▶ **SUPPLIED ENTRIES**
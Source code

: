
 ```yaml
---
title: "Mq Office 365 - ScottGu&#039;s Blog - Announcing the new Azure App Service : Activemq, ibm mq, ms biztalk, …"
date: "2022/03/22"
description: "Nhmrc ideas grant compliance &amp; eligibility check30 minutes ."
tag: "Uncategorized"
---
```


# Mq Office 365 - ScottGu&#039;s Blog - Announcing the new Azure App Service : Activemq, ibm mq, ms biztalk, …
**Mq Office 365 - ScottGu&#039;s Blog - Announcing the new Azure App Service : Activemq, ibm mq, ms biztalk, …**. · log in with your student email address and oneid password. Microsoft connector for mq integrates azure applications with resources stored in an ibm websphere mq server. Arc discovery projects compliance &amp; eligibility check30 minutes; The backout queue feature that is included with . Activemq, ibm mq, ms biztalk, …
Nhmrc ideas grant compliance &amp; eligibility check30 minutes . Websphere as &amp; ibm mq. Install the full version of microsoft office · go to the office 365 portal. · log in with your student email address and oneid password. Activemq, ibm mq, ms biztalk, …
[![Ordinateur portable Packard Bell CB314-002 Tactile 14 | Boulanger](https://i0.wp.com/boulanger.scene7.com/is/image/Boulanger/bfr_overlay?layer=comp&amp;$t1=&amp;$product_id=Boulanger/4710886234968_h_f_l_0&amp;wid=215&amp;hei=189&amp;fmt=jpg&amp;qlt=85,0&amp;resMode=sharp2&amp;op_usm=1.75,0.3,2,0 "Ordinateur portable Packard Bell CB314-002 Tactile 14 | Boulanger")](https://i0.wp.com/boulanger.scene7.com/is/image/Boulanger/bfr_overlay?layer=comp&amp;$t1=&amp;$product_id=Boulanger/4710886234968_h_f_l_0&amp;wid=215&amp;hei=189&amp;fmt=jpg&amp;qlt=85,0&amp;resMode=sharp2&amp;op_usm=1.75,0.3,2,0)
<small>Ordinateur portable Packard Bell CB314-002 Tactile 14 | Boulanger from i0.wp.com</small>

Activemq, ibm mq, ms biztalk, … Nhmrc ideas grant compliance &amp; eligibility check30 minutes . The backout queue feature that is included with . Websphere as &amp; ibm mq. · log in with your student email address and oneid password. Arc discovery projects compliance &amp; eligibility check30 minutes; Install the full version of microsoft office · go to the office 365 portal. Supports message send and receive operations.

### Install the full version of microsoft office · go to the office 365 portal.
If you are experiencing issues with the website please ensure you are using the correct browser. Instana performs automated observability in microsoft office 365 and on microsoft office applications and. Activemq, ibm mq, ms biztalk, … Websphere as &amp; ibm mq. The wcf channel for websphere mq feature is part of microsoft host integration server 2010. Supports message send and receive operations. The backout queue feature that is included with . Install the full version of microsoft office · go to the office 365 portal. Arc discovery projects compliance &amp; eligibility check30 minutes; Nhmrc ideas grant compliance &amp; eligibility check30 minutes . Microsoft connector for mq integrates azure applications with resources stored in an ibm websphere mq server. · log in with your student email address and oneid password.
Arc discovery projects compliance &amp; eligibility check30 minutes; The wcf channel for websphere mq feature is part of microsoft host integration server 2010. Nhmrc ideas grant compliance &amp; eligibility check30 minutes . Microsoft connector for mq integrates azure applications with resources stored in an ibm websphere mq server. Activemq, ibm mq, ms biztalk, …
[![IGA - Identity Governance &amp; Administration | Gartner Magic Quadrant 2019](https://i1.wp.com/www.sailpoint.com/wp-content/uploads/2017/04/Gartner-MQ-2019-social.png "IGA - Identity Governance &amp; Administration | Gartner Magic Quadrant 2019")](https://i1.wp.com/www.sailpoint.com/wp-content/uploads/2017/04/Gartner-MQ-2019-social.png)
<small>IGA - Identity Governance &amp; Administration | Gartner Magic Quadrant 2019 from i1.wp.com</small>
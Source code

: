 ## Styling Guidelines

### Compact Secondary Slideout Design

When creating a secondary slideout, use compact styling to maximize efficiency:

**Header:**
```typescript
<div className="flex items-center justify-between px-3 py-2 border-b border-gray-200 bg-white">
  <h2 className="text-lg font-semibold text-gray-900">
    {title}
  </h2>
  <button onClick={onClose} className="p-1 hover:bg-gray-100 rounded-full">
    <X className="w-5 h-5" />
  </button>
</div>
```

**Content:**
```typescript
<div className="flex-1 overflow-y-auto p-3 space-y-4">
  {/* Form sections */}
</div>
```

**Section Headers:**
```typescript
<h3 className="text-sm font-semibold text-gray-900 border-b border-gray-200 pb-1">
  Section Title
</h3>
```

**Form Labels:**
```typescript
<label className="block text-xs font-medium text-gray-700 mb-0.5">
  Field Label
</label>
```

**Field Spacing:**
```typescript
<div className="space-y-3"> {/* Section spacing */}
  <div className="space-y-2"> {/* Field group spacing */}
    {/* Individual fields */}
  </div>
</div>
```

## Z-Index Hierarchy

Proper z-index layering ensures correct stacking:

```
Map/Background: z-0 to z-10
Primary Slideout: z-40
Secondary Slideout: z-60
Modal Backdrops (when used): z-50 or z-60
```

▶ **EXERCISE GOAL**
Everything from the first line above up to and including the line that contains "<small>Ordinateur portable Packard" should be printed exactly; please print only that.

▶ **FINISHED TASK**
Source code

:
 ```yaml
---
title: "Mq Office 365 - ScottGu&#039;s Blog - Announcing the new Azure App Service : Activemq, ibm mq, ms biztalk, …"
date: "2022/03/22"
description: "Nhmrc ideas grant compliance &amp; eligibility check30 minutes ."
tag: "Uncategorized"
---
```


# Mq Office 365 - ScottGu&#039;s Blog - Announcing the new Azure App Service : Activemq, ibm mq, ms biztalk, …
**Mq Office 365 - ScottGu&#039;s Blog - Announcing the new Azure App Service : Activemq, ibm mq, ms biztalk, …**. · log in with your student email address and oneid password. Microsoft connector for mq integrates azure applications with resources stored in an ibm websphere mq server. Arc discovery projects compliance &amp; eligibility check30 minutes; The backout queue feature that is included with . Activemq, ibm mq, ms biztalk, …
Nhmrc ideas grant compliance &amp; eligibility check30 minutes . Websphere as &amp; ibm mq. Install the full version of microsoft office · go to the office 365 portal. · log in with your student email address and oneid password. Activemq, ibm mq, ms biztalk, …
[![Ordinateur portable Packard Bell CB314-002 Tactile 14 | Boulanger](https://i0.wp.com/boulanger.scene7.com/is/image/Boulanger/bfr_overlay?layer=comp&amp;$t1=&amp;$product_id=Boulanger/4710886234968_h_f_l_0&amp;wid=215&amp;hei=189&amp;fmt=jpg&amp;qlt=85,0&amp;resMode=sharp2&amp;op_usm=1.75,0.3,2,0 "Ordinateur portable Packard Bell CB314-002 Tactile 14 | Boulanger")](https://i0.wp.com/boulanger.scene7.com/is/image/Boulanger/bfr_overlay?layer=comp&amp;$t1=&amp;$product_id=Boulanger/4710886234968_h_f_l_0&amp;wid=215&amp;hei=189&amp;fmt=jpg&amp;qlt=85,0&amp;resMode=sharp2&amp;op_usm=1.75,0.3,2,0)
<small>Ordinateur portable Packard Bell CB314-002 Tactile 14 | Boulanger from i0.wp.com</small>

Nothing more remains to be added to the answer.